Chiral Primaries and Protected Correlators

Goal

This page explains the protected scalar operators of $4d$ $\mathcal N=4$ super-Yang—Mills theory and why they are the cleanest entry point into the concrete AdS/CFT dictionary. The central objects are the half-BPS single-trace operators

$$\mathcal O_p(x,Y)\sim \mathrm{Tr}\big(Y\cdot \Phi(x)\big)^p, \qquad Y^2=0,$$

where $\Phi_I$, $I=1,\ldots,6$, are the six real adjoint scalars and $Y^I$ is an auxiliary null polarization vector for $SO(6)_R$. These operators sit in the $SU(4)_R$ representation $[0,p,0]$, have protected scaling dimension

$$\Delta=p,$$

and are dual to Kaluza—Klein scalar modes of type IIB string theory on $\mathrm{AdS}_5\times S^5$.
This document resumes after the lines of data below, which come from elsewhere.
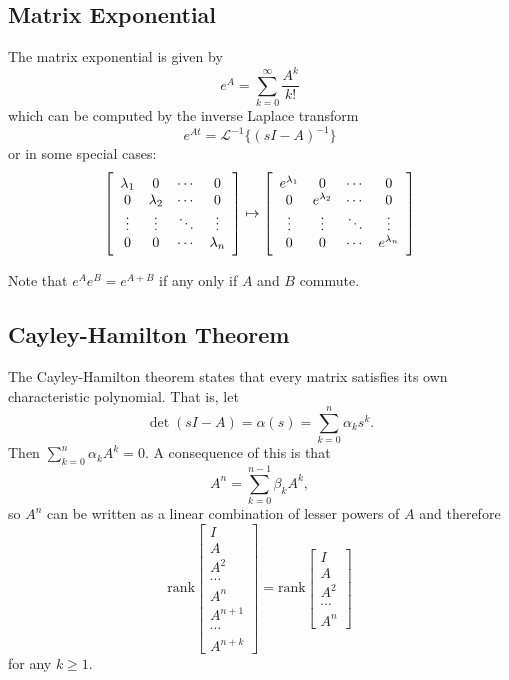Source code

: \documentclass{report}
\begin{document}
\subsection{Matrix Exponential}
The matrix exponential is given by
$$
e^{A} = \sum_{k=0}^\infty \frac{A^k}{k!}
$$
which can be computed by the inverse Laplace transform
$$
e^{At} = \mathcal{L}^{-1}\{(sI - A)^{-1}\}
$$
or in some special cases:
$$
\left[\begin{array}{c c c c}
  \lambda_1 & 0          & \cdots & 0      \\
  0         & \lambda_2  & \cdots & 0      \\
  \vdots    & \vdots     & \ddots & \vdots \\
  0         & 0          & \cdots & \lambda_n
\end{array}\right]
\mapsto
\left[\begin{array}{c c c c}
  e^{\lambda_1} & 0           & \cdots & 0      \\
  0           & e^{\lambda_2} & \cdots & 0      \\
  \vdots      & \vdots      & \ddots & \vdots \\
  0           & 0           & \cdots & e^{\lambda_n}
\end{array}\right]
$$

Note that $e^{A} e^{B} = e^{A + B}$ if any only if $A$ and $B$ commute.

\subsection{Cayley-Hamilton Theorem}
The Cayley-Hamilton theorem states that every matrix satisfies its own
characteristic polynomial. That is, let
$$
\det (sI - A) = \alpha(s) = \sum_{k=0}^{n} \alpha_k s^k.
$$
Then $\sum_{k=0}^{n} \alpha_k A^k = 0$. A consequence of this is
that
$$
A^n = \sum_{k=0}^{n-1} \beta_k A^k,
$$
so $A^n$ can be written as a linear combination of lesser powers of
$A$ and therefore
$$
\mathrm{rank}
\left[\begin{array}{c}
  I      \\
  A      \\
  A^2    \\
  \cdots \\
  A^n    \\
  A^{n+1} \\
  \cdots \\
  A^{n+k}
\end{array}\right]
=
\mathrm{rank}
\left[\begin{array}{c}
  I      \\
  A      \\
  A^2    \\
  \cdots \\
  A^n
\end{array}\right]
$$
for any $k \geq 1$.
\end{document}
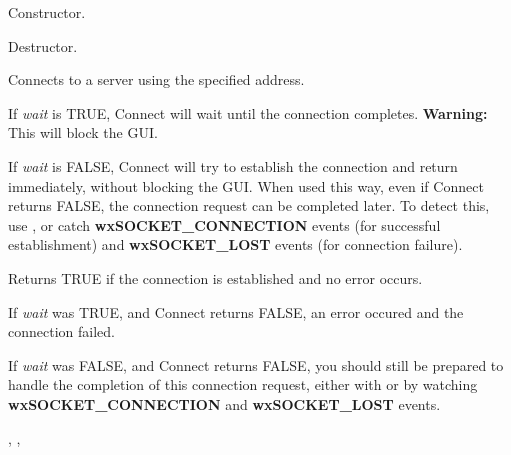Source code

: 
Constructor.



%
%


Destructor.

%
%
\label{wxsocketclientconnect}


Connects to a server using the specified address.

If {\it wait} is TRUE, Connect will wait until the connection completes.
{\bf Warning:} This will block the GUI.

If {\it wait} is FALSE, Connect will try to establish the connection and
return immediately, without blocking the GUI. When used this way, even if
Connect returns FALSE, the connection request can be completed later.
To detect this, use ,
or catch {\bf wxSOCKET\_CONNECTION} events (for successful establishment)
and {\bf wxSOCKET\_LOST} events (for connection failure).





Returns TRUE if the connection is established and no error occurs.

If {\it wait} was TRUE, and Connect returns FALSE, an error occured
and the connection failed.

If {\it wait} was FALSE, and Connect returns FALSE, you should still
be prepared to handle the completion of this connection request, either
with  or by watching
{\bf wxSOCKET\_CONNECTION} and {\bf wxSOCKET\_LOST} events.


, 
, 

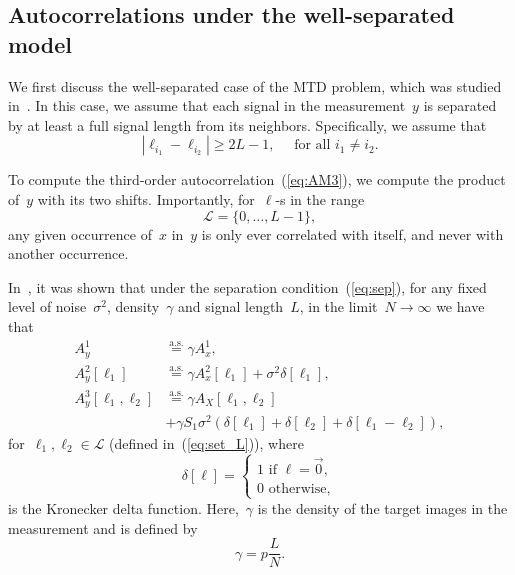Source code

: \documentclass{article}
\begin{document}
\subsection{Autocorrelations under the well-separated model}
\label{subsec:relations}
We first discuss the \mbox{well-separated} case of the MTD problem, which was studied in~\cite{bendory2019multi}. In this case, we assume that each signal in the measurement~$y$ is separated by at least a full signal length from its neighbors. Specifically, we assume that
\begin{equation}
\label{eq:sep}
|\ell_{i_1} - \ell_{i_2}| \ge 2L - 1, \quad \text{ for all } i_1 \ne i_2.
\end{equation}

To compute the third-order autocorrelation~(\ref{eq:AM3}), we compute the product of~$y$ with its two shifts. Importantly, for~\mbox{$\ell$-s} in the range
\begin{equation}
\label{eq:set_L}
\mathcal{L} = \{0, \ldots, {L - 1}\},
\end{equation}
any given occurrence of~$x$ in~$y$ is only ever correlated with itself, and never with another occurrence.

In~\cite{bendory2019multi}, it was shown that under the separation condition~(\ref{eq:sep}), for any fixed level of noise~$\sigma^2$, density~$\gamma$ and signal length~$L$, in the limit~\mbox{$N \rightarrow \infty$} we have that
\begin{align}
\label{eq:well_separated_1st}
A_{y}^1 &\stackrel{\text{a.s.}}{=} \gamma A_{x}^1, \\
\label{eq:well_separated_2nd}
A_{y}^2 [\ell_1] &\stackrel{\text{a.s.}}{=} \gamma A_{x}^2 [\ell_1] + \sigma^2\delta[\ell_1], \\
\label{eq:well_separated_3rd}
A_{y}^3 [\ell_1, \ell_2] &\stackrel{\text{a.s.}}{=} \gamma A_{X} [\ell_1, \ell_2] \nonumber \\&+ \gamma S_1 \sigma^2 (\delta[\ell_1] + \delta[\ell_2] + \delta[\ell_1 - \ell_2]),
\end{align}
for~$\ell_1, \ell_2 \in \mathcal{L}$ (defined in~(\ref{eq:set_L})), where
\begin{equation}
\label{eq:delta}
\delta[\ell] = \begin{cases} 1 \text{ if } \ell = \vec{0}, \\ 0 \text{ otherwise}, \end{cases}
\end{equation}
is the Kronecker delta function. Here,~$\gamma$ is the density of the target images in the measurement and is defined by
\begin{equation}
\label{eq:gamma}
\gamma = p \frac{L}{N}.
\end{equation}
\end{document}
A small warning about terminology: in $4d$ $\mathcal N=4$ SYM, the phrase chiral primary usually means a superconformal primary in a BPS multiplet, especially a half-BPS multiplet. It does not mean a holomorphic field in the $2d$ CFT sense.

Why chiral primaries matter for AdS/CFT

In the abstract CFT language developed earlier, a CFT is specified by its operator spectrum and OPE coefficients. In a generic interacting CFT, very little of this data is exactly known. $\mathcal N=4$ SYM is special because supersymmetry protects a distinguished sector.

The protected half-BPS sector gives us:

1. exact operator dimensions at all values of the Yang—Mills coupling,
2. sharply defined $SU(4)_R\simeq SO(6)_R$ representation labels,
3. low-point correlators that can often be computed at weak coupling and compared directly with supergravity,
4. a clean map to Kaluza—Klein modes on $S^5$.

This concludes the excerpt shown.